Above the clash of armies, two men might get to grips with one another: discreetly yet titanically. The battle for Europe, the games across different nations, had come to this final engagement.
And might there truly be some mutual advantage? ‘I find that the tide in Paris begins to turn, and that men who previously rose may be swept back, and that having entrusted myself to one vessel, I might be better served . . . ’
Fouché felt an thrill; knew it irrational, wondered anyway. Was there a hint in the letter that his suspicions were accurate? Might the Prussian confirm things that the documents, even when he had finally absorbed them all, could only hint at? The former confederates of Prussia unmasked; Fouché’s success doubled; and in some new position of brilliance in the European network of information. Mutual advantage indeed. He found his hands were fists over the letter.
Or perhaps not.
In which case there would be Guilbert and his blade, and Fouché would have completed his destruction of foreign espionage in France.
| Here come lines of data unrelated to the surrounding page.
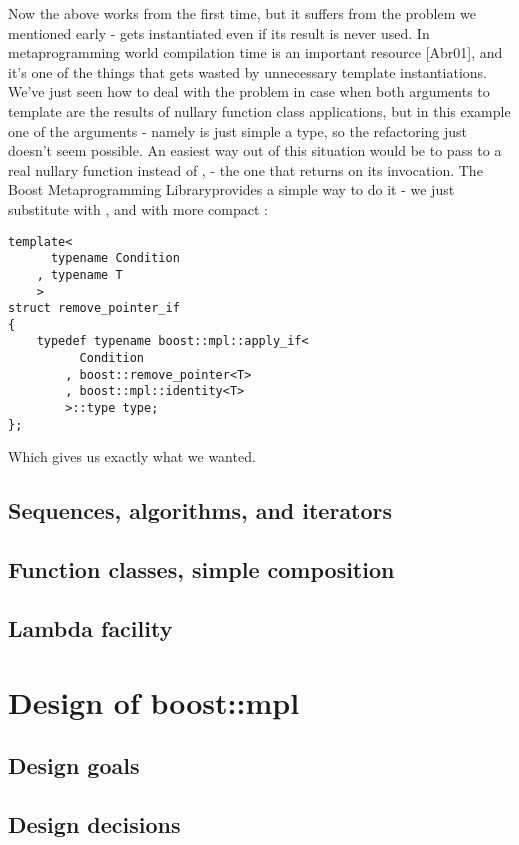 \documentclass{netobjectdays}
\newcommand{\Mpl}{Boost Meta\-program\-ming Library}
\begin{document}
Now the above works from the first time, but it suffers from the 
problem we mentioned early -  gets 
instantiated even if its result is never used. In metaprogramming 
world compilation time is an important resource [Abr01], and it's 
one of the things that gets wasted by unnecessary template 
instantiations. We've just seen how to deal with the problem in 
case when both arguments to  template are the 
results of nullary function class applications, but in this example 
one of the arguments - namely  is just simple a type, so 
the refactoring just doesn't seem possible. An easiest way out of 
this situation would be to pass to  a real 
nullary function instead of , - the one that returns 
 on its invocation. The \Mpl provides a simple way to do it -
we just substitute  with ,
and  with more compact 
:

{\footnotesize
\begin{verbatim}
template<
      typename Condition
    , typename T
    >
struct remove_pointer_if
{
    typedef typename boost::mpl::apply_if<
          Condition
        , boost::remove_pointer<T>
        , boost::mpl::identity<T>
        >::type type;
};
\end{verbatim}
}

Which gives us exactly what we wanted.

\subsection{Sequences, algorithms, and iterators}
\subsection{Function classes, simple composition}
\subsection{Lambda facility}

\section{Design of boost::mpl}
\subsection{Design goals}
\subsection{Design decisions}
\end{document}
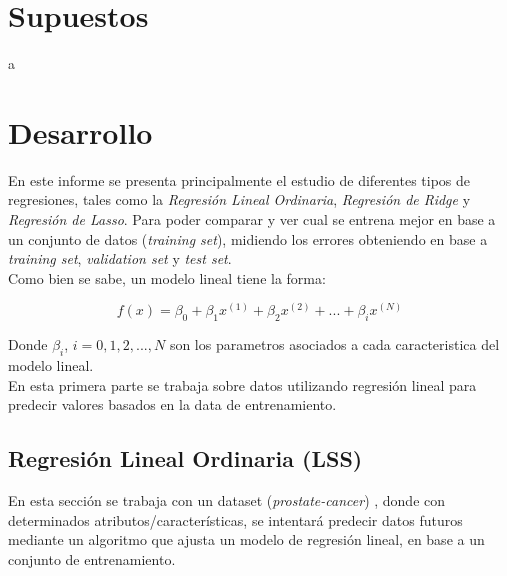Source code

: \documentclass[10pt]{article}
\begin{document}
\section{Supuestos}

a\\

\section{Desarrollo}
En este informe se presenta principalmente el estudio de diferentes tipos de regresiones, tales como la \textit{Regresión Lineal Ordinaria}, \textit{Regresión de Ridge} y \textit{Regresión de Lasso}. Para poder comparar y ver cual se entrena mejor en base a un conjunto de datos (\textit{training set}), midiendo los errores obteniendo en base a \textit{training set}, \textit{validation set} y \textit{test set}.\\

Como bien se sabe, un modelo lineal tiene la forma:

\begin{equation}
f(x) = \beta_0 + \beta_1 x^{(1)} + \beta_2 x^{(2)} + ... + \beta_i x^{(N)}
\label{f_rlineal}
\end{equation}

Donde $\beta_i$, $i = 0, 1, 2,..., N$ son los parametros asociados a cada caracteristica del modelo lineal.\\

En esta primera parte se trabaja sobre datos utilizando regresión lineal para predecir valores basados en la data de entrenamiento.

\subsection{Regresión Lineal Ordinaria (LSS)}

En esta sección se trabaja con un dataset (\textit{prostate-cancer}) \cite{friedman2001elements}, donde con determinados atributos/características, se intentará predecir datos futuros mediante un algoritmo que ajusta un modelo de regresión lineal, en base a un conjunto de entrenamiento.
\end{document}
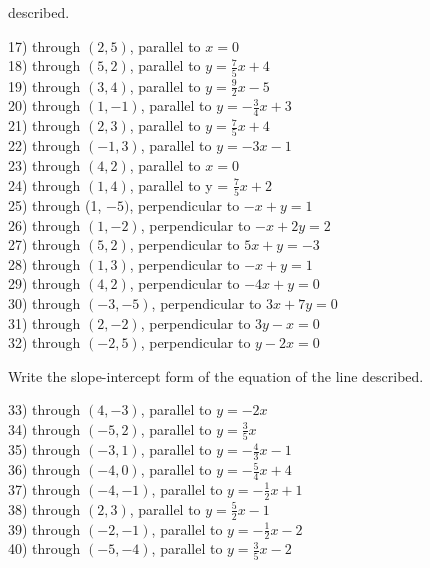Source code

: \documentclass[12pt]{article}
\theoremstyle{definition}
\begin{document}
described.\\
\par
17) through $(2, 5)$, parallel to $x = 0$\\
18) through $(5, 2)$, parallel to $y = \frac{7}{5} x + 4$\\
19) through $(3, 4)$, parallel to $y = \frac{9}{2} x - 5$\\
20) through $(1, - 1)$, parallel to $y = - \frac{3}{4} x + 3$\\
21) through $(2, 3)$, parallel to $y = \frac{7}{5} x + 4$\\
22) through $(- 1, 3)$, parallel to $y = - 3 x - 1$\\
23) through $(4, 2)$, parallel to $x = 0$\\
24) through $(1, 4)$, parallel to y = $\frac{7}{5} x + 2$\\
25) through (1, $- 5)$, perpendicular to $- x + y = 1$\\
26) through $(1, - 2)$, perpendicular to $- x + 2 y = 2$\\
27) through $(5, 2)$, perpendicular to $5 x + y = - 3$\\
28) through $(1, 3)$, perpendicular to $- x + y = 1$\\
29) through $(4, 2)$, perpendicular to $- 4 x + y = 0$\\
30) through $(- 3, - 5)$, perpendicular to $3 x + 7 y = 0$\\
31) through $(2, - 2)$, perpendicular to $3 y - x = 0$\\
32) through $(- 2, 5)$, perpendicular to $y - 2 x = 0$\\
\par
Write the slope-intercept form of the equation of the line
described.\\
\par
33) through $(4, - 3)$, parallel to $y = - 2 x$\\
34) through $(- 5, 2)$, parallel to $y = \frac{3}{5} x$\\
35) through $(- 3, 1)$, parallel to $y = - \frac{4}{3} x- 1$\\
36) through $(- 4, 0)$, parallel to $y = - \frac{5}{4} x+ 4$\\
37) through $(- 4, - 1)$, parallel to $y = - \frac{1}{2}x + 1$\\
38) through $(2, 3)$, parallel to $y = \frac{5}{2} x - 1$\\
39) through $(- 2, - 1)$, parallel to $y = - \frac{1}{2}x - 2$\\
40) through $(- 5, - 4)$, parallel to $y = \frac{3}{5} x- 2$\\
\end{document}
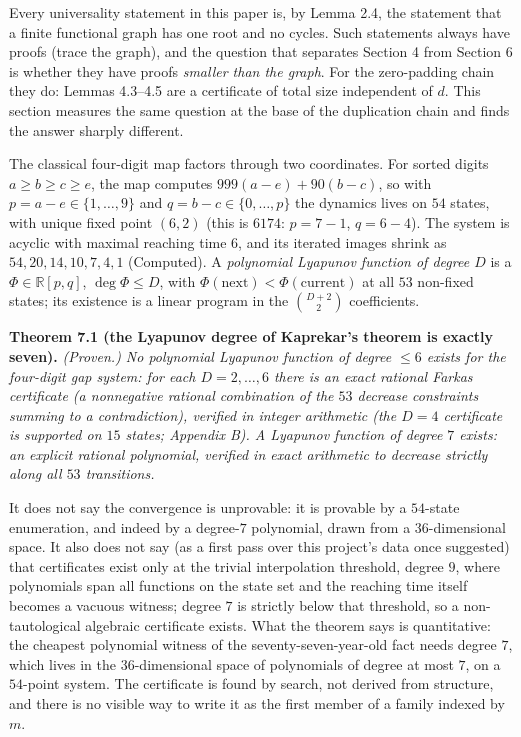 \documentclass[11pt,letterpaper]{article}
\theoremstyle{paperstyle}
\theoremstyle{paperstyledef}
\theoremstyle{paperstylerem}
\begin{document}
Every universality statement in this paper is, by Lemma 2.4, the statement that a finite functional graph has one root and no cycles. Such statements always have proofs (trace the graph), and the question that separates Section 4 from Section 6 is whether they have proofs \emph{smaller than the graph}. For the zero-padding chain they do: Lemmas 4.3--4.5 are a certificate of total size independent of \(d\). This section measures the same question at the base of the duplication chain and finds the answer sharply different.

The classical four-digit map factors through two coordinates. For sorted digits \(a \geq b \geq c \geq e\), the map computes \(999(a - e) + 90(b - c)\), so with \(p = a - e \in \{1, \dots, 9\}\) and \(q = b - c \in \{0, \dots, p\}\) the dynamics lives on \(54\) states, with unique fixed point \((6,2)\) (this is \(6174\): \(p = 7 - 1\), \(q = 6 - 4\)). The system is acyclic with maximal reaching time \(6\), and its iterated images shrink as \(54, 20, 14, 10, 7, 4, 1\) (Computed). A \emph{polynomial Lyapunov function of degree \(D\)} is a \(\Phi \in \mathbb{R}[p,q]\), \(\deg \Phi \leq D\), with \(\Phi(\text{next}) < \Phi(\text{current})\) at all \(53\) non-fixed states; its existence is a linear program in the \(\binom{D+2}{2}\) coefficients.

\textbf{Theorem 7.1 (the Lyapunov degree of Kaprekar's theorem is exactly seven).} \emph{(Proven.) No polynomial Lyapunov function of degree \(\leq 6\) exists for the four-digit gap system: for each \(D = 2, \dots, 6\) there is an exact rational Farkas certificate (a nonnegative rational combination of the \(53\) decrease constraints summing to a contradiction), verified in integer arithmetic (the \(D = 4\) certificate is supported on \(15\) states; Appendix B). A Lyapunov function of degree \(7\) exists: an explicit rational polynomial, verified in exact arithmetic to decrease strictly along all \(53\) transitions.}

It does not say the convergence is unprovable: it is provable by a \(54\)-state enumeration, and indeed by a degree-\(7\) polynomial, drawn from a \(36\)-dimensional space. It also does not say (as a first pass over this project's data once suggested) that certificates exist only at the trivial interpolation threshold, degree \(9\), where polynomials span all functions on the state set and the reaching time itself becomes a vacuous witness; degree \(7\) is strictly below that threshold, so a non-tautological algebraic certificate exists. What the theorem says is quantitative: the cheapest polynomial witness of the seventy-seven-year-old fact needs degree \(7\), which lives in the \(36\)-dimensional space of polynomials of degree at most \(7\), on a \(54\)-point system. The certificate is found by search, not derived from structure, and there is no visible way to write it as the first member of a family indexed by \(m\).
\end{document}
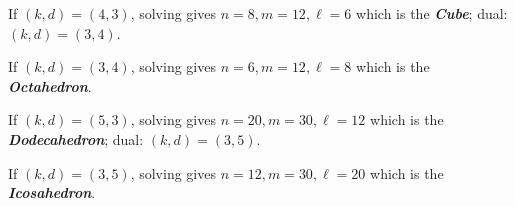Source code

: If $ (k,d)=(4,3) $, solving gives $ n=8,m=12,\ell=6 $ which is
the \textbf{\emph{Cube}}; dual: $ (k,d)=(3,4) $.

If $ (k,d)=(3,4) $, solving gives $ n=6,m=12,\ell=8 $ which is
the \textbf{\emph{Octahedron}}.

If $ (k,d)=(5,3) $, solving gives $ n=20,m=30,\ell=12 $ which is
the \textbf{\emph{Dodecahedron}}; dual: $ (k,d)=(3,5) $.

If $ (k,d)=(3,5) $, solving gives $ n=12,m=30,\ell=20 $ which is
the \textbf{\emph{Icosahedron}}.
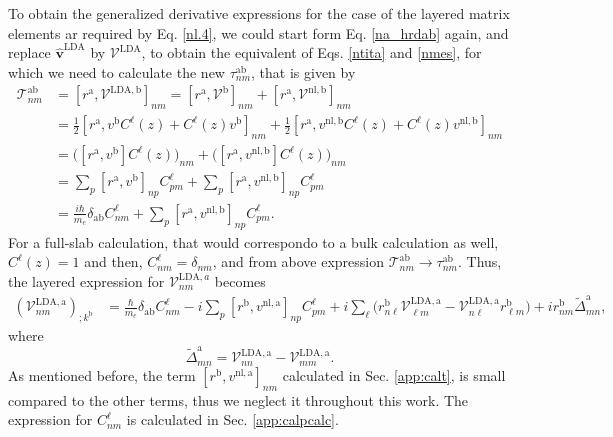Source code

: To obtain the generalized derivative expressions for the case of the layered
matrix elements ar required by Eq. \eqref{nl.4}, we could start form
Eq. \eqref{na_hrdab} again, and replace $\hat{\mathbf{v}}^\mathrm{LDA}$ by
$\boldsymbol{\mathcal{V}}^\mathrm{LDA}$, to obtain the equivalent of
Eqs. \eqref{ntita} and \eqref{nmes}, for which we need to calculate the new
$\tau^{\mathrm{a}\mathrm{b}}_{nm}$, that is given by
\begin{align}\label{na_hrdab-n}
\mathcal{T}^{\mathrm{a}\mathrm{b}}_{nm}&=
[r^{\mathrm{a}},\mathcal{V}^{\mathrm{LDA},\mathrm{b}}]_{nm}
= [r^{\mathrm{a}},\mathcal{V}^\mathrm{b}]_{nm}+
[r^{\mathrm{a}},\mathcal{V}^{\mathrm{nl},\mathrm{b}}]_{nm}
\nonumber\\
&= \frac{1}{2}
[r^{\mathrm{a}},v^\mathrm{b} C^{\ell}(z)+C^{\ell}(z) v^\mathrm{b}]_{nm} 
+ \frac{1}{2}
[r^{\mathrm{a}},v^{\mathrm{nl},\mathrm{b}}C^{\ell}(z)+C^{\ell}(z) v^{\mathrm{nl},\mathrm{b}}]_{nm} 
\nonumber\\
&=
\Big([r^{\mathrm{a}},v^\mathrm{b}]C^{\ell}(z)\Big)_{nm} 
+
\Big(
[r^{\mathrm{a}},v^{\mathrm{nl},\mathrm{b}}] C^{\ell}(z)\Big)_{nm} 
\nonumber\\
&=
\sum_p[r^{\mathrm{a}},v^\mathrm{b}]_{np}C^{\ell}_{pm} 
+
\sum_p 
[r^{\mathrm{a}},v^{\mathrm{nl},\mathrm{b}}]_{np}C^{\ell}_{pm} 
\nonumber\\
&=
\frac{i\hbar}{m_e}\delta_{\mathrm{a}\mathrm{b}} C^{\ell}_{nm} 
+
\sum_p 
[r^{\mathrm{a}},v^{\mathrm{nl},\mathrm{b}}]_{np}C^{\ell}_{pm} 
.
\end{align} 
For a full-slab calculation, that would correspondo to a bulk calculation as well, $C^{\ell}(z)=1$ and then, $C^{\ell}_{nm}=\delta_{nm}$, and from above expression $\mathcal{T}^{\mathrm{a}\mathrm{b}}_{nm}\to \tau^{\mathrm{a}\mathrm{b}}_{nm}$. Thus, the layered expression for $\mathcal{V}^{\mathrm{LDA},a}_{nm}$ becomes
\begin{align}\label{nmesn}
(\mathcal{V}^{\mathrm{LDA},\mathrm{a}}_{nm})_{;k^{\mathrm{b}}}&=
\frac{\hbar}{m_e}\delta_{\mathrm{a}\mathrm{b}}
C^{\ell}_{nm} 
-i
\sum_p 
[r^{\mathrm{b}},v^{\mathrm{nl},\mathrm{a}}]_{np}C^{\ell}_{pm} 
+i
\sum_{\ell}
\bigg(
r^{\mathrm{b}}_{n\ell}  
\mathcal{V}^{\mathrm{LDA},\mathrm{a}}_{\ell m}
-
\mathcal{V}^{\mathrm{LDA},\mathrm{a}}_{n\ell}   
r^{\mathrm{b}}_{\ell m}
\bigg)  
+i  
r^{\mathrm{b}}_{nm}
\tilde\Delta^{\mathrm{a}}_{mn}
,
\end{align}  
where
\begin{equation}\label{tdel}
\tilde\Delta^{\mathrm{a}}_{mn}
=
\mathcal{V}^{\mathrm{LDA},\mathrm{a}}_{nn}  
-
\mathcal{V}^{\mathrm{LDA},\mathrm{a}}_{mm}  
.
\end{equation}
As mentioned before, the term $[r^{\mathrm{b}},v^{\mathrm{nl},\mathrm{a}}]_{nm}$
calculated in Sec. \ref{app:calt}, is small compared to the other terms, thus we
neglect it throughout this work.\cite{valerie} The expression for
$C^{\ell}_{nm}$ is calculated in Sec. \ref{app:calpcalc}.


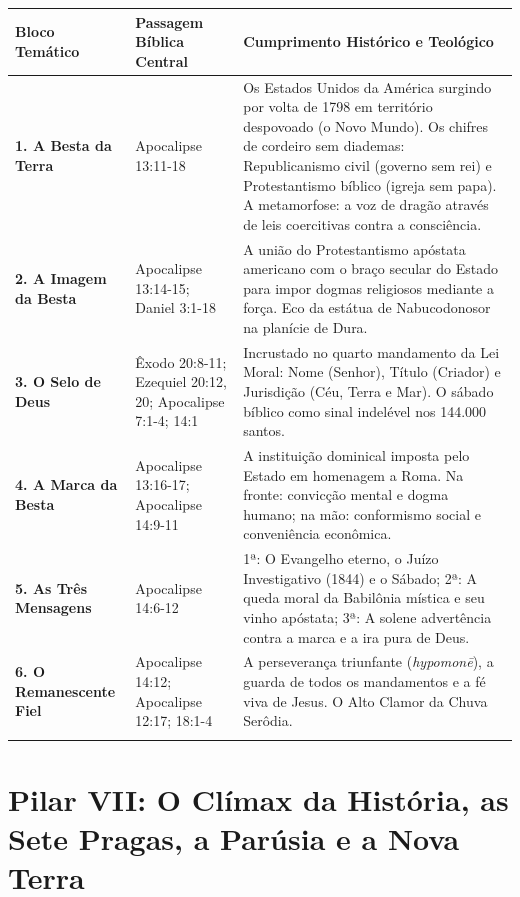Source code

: \documentclass[11pt,a4paper,openany]{book}
\begin{document}
\begin{table}[htbp]
\centering
\footnotesize
\setlength{\tabcolsep}{5pt}
\renewcommand{\arraystretch}{1.25}
\begin{tabularx}{\textwidth}{>{\raggedright\arraybackslash}p{} >{\raggedright\arraybackslash}X >{\raggedright\arraybackslash}X}
\toprule
\textbf{Bloco Temático} & \textbf{Passagem Bíblica Central} & \textbf{Cumprimento Histórico e Teológico} \\
\midrule
\textbf{1. A Besta da Terra} & Apocalipse 13:11-18 & Os Estados Unidos da América surgindo por volta de 1798 em território despovoado (o Novo Mundo). Os chifres de cordeiro sem diademas: Republicanismo civil (governo sem rei) e Protestantismo bíblico (igreja sem papa). A metamorfose: a voz de dragão através de leis coercitivas contra a consciência. \\
\addlinespace[3pt]
\textbf{2. A Imagem da Besta} & Apocalipse 13:14-15; Daniel 3:1-18 & A união do Protestantismo apóstata americano com o braço secular do Estado para impor dogmas religiosos mediante a força. Eco da estátua de Nabucodonosor na planície de Dura. \\
\addlinespace[3pt]
\textbf{3. O Selo de Deus} & Êxodo 20:8-11; Ezequiel 20:12, 20; Apocalipse 7:1-4; 14:1 & Incrustado no quarto mandamento da Lei Moral: Nome (Senhor), Título (Criador) e Jurisdição (Céu, Terra e Mar). O sábado bíblico como sinal indelével nos 144.000 santos. \\
\addlinespace[3pt]
\textbf{4. A Marca da Besta} & Apocalipse 13:16-17; Apocalipse 14:9-11 & A instituição dominical imposta pelo Estado em homenagem a Roma. Na fronte: convicção mental e dogma humano; na mão: conformismo social e conveniência econômica. \\
\addlinespace[3pt]
\textbf{5. As Três Mensagens} & Apocalipse 14:6-12 & 1ª: O Evangelho eterno, o Juízo Investigativo (1844) e o Sábado; 2ª: A queda moral da Babilônia mística e seu vinho apóstata; 3ª: A solene advertência contra a marca e a ira pura de Deus. \\
\addlinespace[3pt]
\textbf{6. O Remanescente Fiel} & Apocalipse 14:12; Apocalipse 12:17; 18:1-4 & A perseverança triunfante (\textit{hypomonē}), a guarda de todos os mandamentos e a fé viva de Jesus. O Alto Clamor da Chuva Serôdia. \\
\addlinespace[3pt]
\bottomrule
\end{tabularx}
\end{table}

\chapter{Pilar VII: O Clímax da História, as Sete Pragas, a Parúsia e a Nova Terra}
\end{document}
When Lucie Gérard had wandered through the deserted dead house of Emma Lavalier, she had been l
ooking for two things.
Souvenirs, both of them. She understood that she and Madame Emma had shared a rare moment of understanding, just once; and that had to count for something. Count for more than the old widow Philemon and her daughter, who would otherwise get all of it. And deserted houses still filled with the possessions of an elegant woman were not to be found in St-Denis every day.
In two months France has been transformed. She drifted through the house, fingers brushing its surfaces; a ghost in the tomb. In two months, I have been transformed. Greene, and Greene’s death. Kinnaird, who was surely destined to die but had not, yet. Madame Lavalier, who had seemed destined to live for ever but had not. These people have changed me.
I have only dreamed of avoiding the world. But I find I cannot.
So: something useful – by which she understood sellable; and something to keep as a remembrance. The latter was an unfamiliar emotion; she didn’t quite understand the latter.
The useful something was easily found: a pair of silver candlesticks, fine enough to be really useful, not too fine to have been noticed by anyone else.
For the remembrance, she had something definite in mind. Something that Emma Lavalier would certainly have had, but Lucie had never had, something feminine and intimate. This emotion really was something unfamiliar.
A piece of fine lingerie. Just a piece; something that could be adjusted. Perhaps a couple of pieces.
But when Lucie had searched through all of the beautiful clothes that Madame Emma had worn so beautifully – she put her hands up sleeves, she felt inside bodices, she tried through the texture to sense the last warmth of the woman, but the clothes were just an empty shell now, a snail’s shell pecked out and left on stones – she found no fine lingerie. And this, for a woman of practical mind trying to find her way out of the tempest, and thinking of another woman essentially the same, had been the most powerful remembrance of all.